ASSIGNMENT: The word "NCAA" may appear in some lines of the data; copy every such line.

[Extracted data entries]
────────────────────

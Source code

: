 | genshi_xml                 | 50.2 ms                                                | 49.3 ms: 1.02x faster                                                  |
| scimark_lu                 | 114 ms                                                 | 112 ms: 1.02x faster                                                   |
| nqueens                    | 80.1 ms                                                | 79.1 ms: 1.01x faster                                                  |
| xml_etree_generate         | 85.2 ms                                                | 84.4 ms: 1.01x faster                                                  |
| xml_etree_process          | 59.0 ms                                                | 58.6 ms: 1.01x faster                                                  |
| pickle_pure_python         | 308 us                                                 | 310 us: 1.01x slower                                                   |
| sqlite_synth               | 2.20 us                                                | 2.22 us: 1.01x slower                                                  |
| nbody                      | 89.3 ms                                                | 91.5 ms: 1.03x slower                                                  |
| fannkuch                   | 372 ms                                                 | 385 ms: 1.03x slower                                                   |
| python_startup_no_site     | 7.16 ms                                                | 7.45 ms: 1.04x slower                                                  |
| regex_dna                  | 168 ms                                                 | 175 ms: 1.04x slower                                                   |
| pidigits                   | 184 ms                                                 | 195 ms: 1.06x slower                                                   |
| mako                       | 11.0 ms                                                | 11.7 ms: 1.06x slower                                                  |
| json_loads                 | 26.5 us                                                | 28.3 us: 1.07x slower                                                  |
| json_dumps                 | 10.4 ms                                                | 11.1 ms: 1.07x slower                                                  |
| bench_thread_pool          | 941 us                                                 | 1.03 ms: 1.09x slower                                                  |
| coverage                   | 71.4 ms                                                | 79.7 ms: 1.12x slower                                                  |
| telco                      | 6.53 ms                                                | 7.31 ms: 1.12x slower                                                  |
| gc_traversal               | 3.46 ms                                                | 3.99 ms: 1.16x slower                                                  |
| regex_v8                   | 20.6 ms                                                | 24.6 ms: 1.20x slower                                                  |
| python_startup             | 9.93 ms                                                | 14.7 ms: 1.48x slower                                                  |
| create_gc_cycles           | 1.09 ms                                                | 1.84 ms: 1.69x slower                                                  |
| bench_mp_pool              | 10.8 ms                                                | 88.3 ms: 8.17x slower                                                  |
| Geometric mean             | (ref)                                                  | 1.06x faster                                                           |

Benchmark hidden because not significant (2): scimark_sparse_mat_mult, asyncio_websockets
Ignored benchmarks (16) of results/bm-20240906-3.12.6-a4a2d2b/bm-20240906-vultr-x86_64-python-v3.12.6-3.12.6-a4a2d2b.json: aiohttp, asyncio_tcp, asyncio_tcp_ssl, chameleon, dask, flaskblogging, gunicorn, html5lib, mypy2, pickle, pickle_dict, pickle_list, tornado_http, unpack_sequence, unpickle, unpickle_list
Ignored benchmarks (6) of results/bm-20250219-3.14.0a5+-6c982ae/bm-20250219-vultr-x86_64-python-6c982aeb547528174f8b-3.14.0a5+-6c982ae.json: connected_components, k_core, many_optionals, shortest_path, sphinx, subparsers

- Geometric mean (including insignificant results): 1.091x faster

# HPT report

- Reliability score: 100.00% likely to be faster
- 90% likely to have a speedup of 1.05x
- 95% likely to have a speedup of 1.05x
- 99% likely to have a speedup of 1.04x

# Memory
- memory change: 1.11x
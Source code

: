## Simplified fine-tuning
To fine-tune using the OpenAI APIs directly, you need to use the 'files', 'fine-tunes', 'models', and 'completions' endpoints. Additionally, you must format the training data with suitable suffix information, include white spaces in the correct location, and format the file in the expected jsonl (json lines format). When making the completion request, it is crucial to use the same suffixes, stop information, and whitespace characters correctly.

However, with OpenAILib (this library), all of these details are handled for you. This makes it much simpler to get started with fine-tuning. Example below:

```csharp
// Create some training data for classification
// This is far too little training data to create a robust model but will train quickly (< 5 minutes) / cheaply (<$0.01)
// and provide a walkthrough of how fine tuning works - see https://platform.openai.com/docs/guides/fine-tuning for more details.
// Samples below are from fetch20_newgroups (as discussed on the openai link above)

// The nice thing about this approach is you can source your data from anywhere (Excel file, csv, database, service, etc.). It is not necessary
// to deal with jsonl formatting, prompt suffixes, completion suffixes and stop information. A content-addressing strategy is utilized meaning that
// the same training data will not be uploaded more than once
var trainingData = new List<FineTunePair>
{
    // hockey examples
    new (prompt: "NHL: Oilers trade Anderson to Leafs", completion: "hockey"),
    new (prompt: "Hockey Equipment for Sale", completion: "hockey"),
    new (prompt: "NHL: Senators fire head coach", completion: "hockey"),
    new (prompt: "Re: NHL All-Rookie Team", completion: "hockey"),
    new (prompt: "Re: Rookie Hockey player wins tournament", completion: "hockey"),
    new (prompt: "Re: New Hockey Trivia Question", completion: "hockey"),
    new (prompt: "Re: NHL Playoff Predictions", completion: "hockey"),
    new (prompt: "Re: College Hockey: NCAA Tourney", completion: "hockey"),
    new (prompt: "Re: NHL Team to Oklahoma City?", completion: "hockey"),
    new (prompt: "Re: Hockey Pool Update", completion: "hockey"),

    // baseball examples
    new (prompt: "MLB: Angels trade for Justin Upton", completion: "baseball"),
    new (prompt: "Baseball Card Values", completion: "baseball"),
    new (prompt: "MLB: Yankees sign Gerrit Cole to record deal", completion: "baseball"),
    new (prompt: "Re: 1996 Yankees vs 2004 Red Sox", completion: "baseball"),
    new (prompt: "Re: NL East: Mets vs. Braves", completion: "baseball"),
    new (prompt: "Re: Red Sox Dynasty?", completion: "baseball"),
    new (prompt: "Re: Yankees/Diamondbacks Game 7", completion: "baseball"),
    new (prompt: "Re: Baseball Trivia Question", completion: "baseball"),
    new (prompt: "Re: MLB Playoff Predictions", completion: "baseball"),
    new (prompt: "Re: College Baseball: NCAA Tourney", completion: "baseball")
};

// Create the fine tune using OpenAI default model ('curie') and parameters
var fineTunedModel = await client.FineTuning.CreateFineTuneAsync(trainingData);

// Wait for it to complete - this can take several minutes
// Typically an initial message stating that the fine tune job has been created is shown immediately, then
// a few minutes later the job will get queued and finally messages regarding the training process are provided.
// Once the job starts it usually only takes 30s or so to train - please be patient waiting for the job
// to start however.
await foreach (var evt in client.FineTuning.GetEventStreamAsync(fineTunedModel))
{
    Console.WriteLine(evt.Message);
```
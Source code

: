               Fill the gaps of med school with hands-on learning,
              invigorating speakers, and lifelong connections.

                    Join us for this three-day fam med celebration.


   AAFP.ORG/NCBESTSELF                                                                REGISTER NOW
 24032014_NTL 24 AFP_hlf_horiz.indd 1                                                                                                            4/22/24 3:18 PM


────────────────────

RESULT OF THE TASK:
    new (prompt: "Re: College Hockey: NCAA Tourney", completion: "hockey"),
    new (prompt: "Re: College Baseball: NCAA Tourney", completion: "baseball")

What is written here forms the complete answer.